Interpretive Summary: The atmospheric boundary-layer (ABL) is the region above the surface where turbulent eddies govern the exchange of heat and moisture between the upper atmosphere and the ground surface. Understanding this physical development and dynamics of this region is a key component in understanding surface effects on climate, local evapotranspiration, and the initiation of convective precipitation. Analytical solutions to such problems have the advantage of providing insight into the interactions of components of the system that eludes numerical investigation. Further, as every climate model requires a representation of the ABL at each grid point in order to balance heat and moisture budgets, analytical relations provide the most computationally efficient representation.
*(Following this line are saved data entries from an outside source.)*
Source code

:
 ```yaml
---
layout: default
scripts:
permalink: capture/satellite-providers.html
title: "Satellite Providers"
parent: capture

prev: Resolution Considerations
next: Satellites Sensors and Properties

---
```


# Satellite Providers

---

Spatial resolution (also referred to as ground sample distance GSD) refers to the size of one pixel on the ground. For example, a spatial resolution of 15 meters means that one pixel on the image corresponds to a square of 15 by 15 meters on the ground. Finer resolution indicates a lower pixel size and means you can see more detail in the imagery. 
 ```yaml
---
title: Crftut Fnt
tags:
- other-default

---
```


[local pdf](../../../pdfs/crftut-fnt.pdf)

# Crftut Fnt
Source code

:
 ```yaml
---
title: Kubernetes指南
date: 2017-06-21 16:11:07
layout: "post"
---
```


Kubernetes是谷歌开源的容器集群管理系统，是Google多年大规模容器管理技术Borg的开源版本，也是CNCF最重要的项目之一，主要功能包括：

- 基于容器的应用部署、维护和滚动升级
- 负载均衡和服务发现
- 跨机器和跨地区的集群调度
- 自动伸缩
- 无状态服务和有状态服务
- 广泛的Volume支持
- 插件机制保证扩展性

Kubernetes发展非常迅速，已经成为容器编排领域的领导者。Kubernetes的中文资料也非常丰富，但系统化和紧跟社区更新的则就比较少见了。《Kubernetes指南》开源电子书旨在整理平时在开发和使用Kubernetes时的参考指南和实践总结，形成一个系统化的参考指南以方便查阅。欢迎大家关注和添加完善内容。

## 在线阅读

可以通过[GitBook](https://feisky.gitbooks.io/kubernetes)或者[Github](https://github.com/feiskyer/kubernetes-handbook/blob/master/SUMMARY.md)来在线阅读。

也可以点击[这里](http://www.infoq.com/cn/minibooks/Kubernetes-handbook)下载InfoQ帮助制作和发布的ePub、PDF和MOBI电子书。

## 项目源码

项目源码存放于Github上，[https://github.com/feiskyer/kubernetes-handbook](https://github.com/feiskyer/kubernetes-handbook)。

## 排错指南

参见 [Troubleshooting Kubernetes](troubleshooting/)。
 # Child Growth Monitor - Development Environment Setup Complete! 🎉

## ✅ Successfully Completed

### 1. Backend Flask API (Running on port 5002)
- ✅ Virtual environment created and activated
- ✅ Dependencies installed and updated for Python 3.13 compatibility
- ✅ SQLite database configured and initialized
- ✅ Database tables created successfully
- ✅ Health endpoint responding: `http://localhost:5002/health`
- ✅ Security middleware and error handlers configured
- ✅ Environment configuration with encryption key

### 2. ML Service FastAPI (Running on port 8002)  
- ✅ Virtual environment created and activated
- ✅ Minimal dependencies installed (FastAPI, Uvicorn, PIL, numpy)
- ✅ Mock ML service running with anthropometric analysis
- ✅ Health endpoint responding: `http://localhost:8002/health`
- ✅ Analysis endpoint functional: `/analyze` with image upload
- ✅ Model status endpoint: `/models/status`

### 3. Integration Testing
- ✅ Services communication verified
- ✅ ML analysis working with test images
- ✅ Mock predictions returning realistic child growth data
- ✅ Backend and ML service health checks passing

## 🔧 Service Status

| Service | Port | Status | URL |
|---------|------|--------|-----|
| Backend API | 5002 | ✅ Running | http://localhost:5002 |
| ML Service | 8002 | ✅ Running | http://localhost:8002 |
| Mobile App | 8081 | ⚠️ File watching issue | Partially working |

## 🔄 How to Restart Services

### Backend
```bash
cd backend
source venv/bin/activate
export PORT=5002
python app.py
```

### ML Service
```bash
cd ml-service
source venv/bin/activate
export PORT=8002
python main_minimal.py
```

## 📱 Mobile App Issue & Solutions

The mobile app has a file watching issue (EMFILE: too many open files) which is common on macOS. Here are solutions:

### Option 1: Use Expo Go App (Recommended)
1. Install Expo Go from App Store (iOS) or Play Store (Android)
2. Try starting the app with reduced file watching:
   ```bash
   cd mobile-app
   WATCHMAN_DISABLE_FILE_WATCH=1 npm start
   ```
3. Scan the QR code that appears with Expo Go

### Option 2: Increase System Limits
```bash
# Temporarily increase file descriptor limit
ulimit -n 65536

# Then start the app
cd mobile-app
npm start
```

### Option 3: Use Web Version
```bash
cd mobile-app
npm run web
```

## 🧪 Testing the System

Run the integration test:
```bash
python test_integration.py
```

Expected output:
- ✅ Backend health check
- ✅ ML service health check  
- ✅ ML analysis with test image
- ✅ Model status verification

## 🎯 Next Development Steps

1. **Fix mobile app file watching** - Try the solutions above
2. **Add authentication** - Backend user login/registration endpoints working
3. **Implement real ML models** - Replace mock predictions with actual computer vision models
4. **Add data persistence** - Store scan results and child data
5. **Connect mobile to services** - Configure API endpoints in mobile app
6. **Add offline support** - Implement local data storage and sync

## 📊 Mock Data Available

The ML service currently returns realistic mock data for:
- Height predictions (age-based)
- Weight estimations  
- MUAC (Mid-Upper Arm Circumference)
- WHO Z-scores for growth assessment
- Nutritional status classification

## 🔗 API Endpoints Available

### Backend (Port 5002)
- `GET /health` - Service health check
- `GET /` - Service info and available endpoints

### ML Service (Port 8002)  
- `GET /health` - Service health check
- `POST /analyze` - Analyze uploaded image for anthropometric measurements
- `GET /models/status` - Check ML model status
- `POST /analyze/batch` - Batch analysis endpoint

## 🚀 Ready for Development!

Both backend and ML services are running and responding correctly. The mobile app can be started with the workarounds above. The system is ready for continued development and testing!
This work extends work on an existing model representation of the ABL to provide approximate analytical solutions which are highly accurate across a wide range of parameter sets. This work has potential for improving our understanding of local agro-meteorological interactions as well as large-scale climate representations. It also provides a step toward analytical understanding of more complex phenomena such as the initiation of convective precipitation.
Technical Abstract: The system of governing equations of a simplified slab model of the uniformly-mixed, purely convective, diurnal atmospheric boundary layer (ABL) is shown to allow immediate solutions for the potential temperature and specific humidity as functions of the ABL height and net radiation when expressed in integral form. By employing a linearized saturation vapor relation, the height of the mixed layer is shown to obey a nonlinear ordinary differential equation with quadratic dependence on ABL height, which may be further reduced to a particular form of Abel's differential equation of the second kind. While the Abel equation yields analytic solutions only for special cases of the radiative forcing, an approximate analytic solution is presented for the diurnal evolution of the ABL which is accurate on average to within 2% of the numerical solution for a randomized sample of parameter values and arbitrary forcing. In addition an expression is derived for an effective constant Bowen ratio which only overestimates the ABL height on average by 5% across a wide range of parameter values. These solutions allow the diurnal evolution of the height, potential temperature, and specific humidity (i.e., also vapor pressure deficit) of the mixed layer to be expressed analytically for arbitrary radiative forcing functions.